In the cross hairs of the campaign carried out by DCI of Washington were Republican senators and a regulatory overhaul bill sponsored by Sen. Chuck Hagel, R-Neb. DCI's chief executive is Doug Goodyear, whom John McCain's campaign later hired to manage the GOP convention in September.
Freddie Mac's payments to DCI began shortly after the Senate Banking, Housing and Urban Affairs Committee sent Hagel's bill to the then GOP-run Senate on July 28, 2005. All GOP members of the committee supported it; all Democrats opposed it.
In the midst of DCI's yearlong effort, Hagel and 25 other Republican senators pleaded unsuccessfully with Senate Majority Leader Bill Frist, R-Tenn., to allow a vote.
"If effective regulatory reform legislation : is not enacted this year, American taxpayers will continue to be exposed to the enormous risk that Fannie Mae and Freddie Mac pose to the housing market, the overall financial system and the economy as a whole," the senators wrote in a letter that proved prescient.
Firm targets senators
Unknown to the senators, DCI was undermining support for the bill in a campaign targeting 17 Republican senators in 13 states, according to documents obtained by The Associated Press. The states and the senators targeted changed over time, but always stayed on the Republican side.

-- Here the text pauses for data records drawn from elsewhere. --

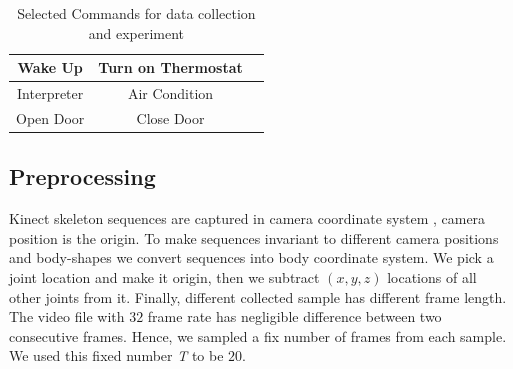 \documentclass[10pt,twocolumn,letterpaper]{article}
\begin{document}
\begin{table}[h]
	\begin{center}
		\begin{tabular}{|c|c|c}
			\hline
			Wake Up & Turn on Thermostat\\
			\hline
			Interpreter & Air Condition\\
			\hline
			Open Door & Close Door\\
			\hline
		\end{tabular}
	\end{center}
	\caption{Selected Commands for data collection and experiment}
	\label{table:asl_signs}
\end{table}

\subsection{Preprocessing}
Kinect skeleton sequences are captured in camera coordinate system \ie, camera position is the origin. To make sequences invariant to different camera positions and body-shapes we convert sequences into body coordinate system. We pick a joint location and make it origin, then we subtract $(x, y, z)$ locations of all other joints from it. Finally, different collected sample has different frame length. The video file with $32$ frame rate has negligible difference between two consecutive frames. Hence, we sampled a fix number of frames from each sample. We used this fixed number \textit{T} to be $20$. 
\end{document}
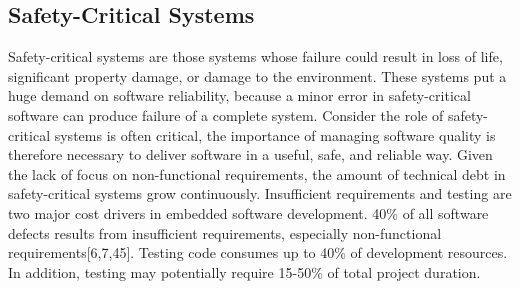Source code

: \subsection{Safety-Critical Systems}
Safety-critical systems are those systems whose failure could result in loss of life, significant property damage, or damage to the environment\cite{knight2002safety}. These systems put a huge demand on software reliability, because a minor error in safety-critical software can produce failure of a complete system\cite{ebert2009embedded,trienekens2010quality,pretschner2007software}. Consider the role of safety-critical systems is often critical, the importance of managing software quality is therefore necessary to deliver software in a useful, safe, and reliable way. Given the lack of focus on non-functional requirements, the amount of technical debt in safety-critical systems grow continuously. Insufficient requirements and testing are two major cost drivers in embedded software development\cite{ebert2009embedded,graaf2003embedded}. 40\% of all software defects results from insufficient requirements, especially non-functional requirements[6,7,45]\cite{ebert2009embedded,graaf2003embedded,washizaki2007quality}. Testing code consumes up to 40\% of development resources. In addition, testing may potentially require 15-50\% of total project duration\cite{ebert2009embedded}.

In the end, there was not enough Republican support for Hagel's bill to warrant bringing it up for a vote because Democrats also opposed it and the votes of some would be needed for passage. The measure died at the end of the 109th Congress.
McCain, R-Ariz., was not a target of the DCI campaign. He signed Hagel's letter and three weeks later signed on as a co-sponsor of the bill.
By the time McCain did so, however, DCI's effort had gone on for nine months and was on its way toward killing the bill.
In recent days, McCain has said Freddie Mac and Fannie Mae were "one of the real catalysts, really the match that lit this fire" of the global credit crisis. McCain has accused Democratic presidential candidate Barack Obama of taking advice from former executives of Fannie Mae and Freddie Mac, and failing to see that the companies were heading for a meltdown.
Money to candidates
McCain's campaign manager, Rick Davis, or his lobbying firm has taken more than $2 million from Fannie Mae and Freddie Mac dating to 2000. In December, Freddie Mac contributed $250,000 to last month's GOP convention.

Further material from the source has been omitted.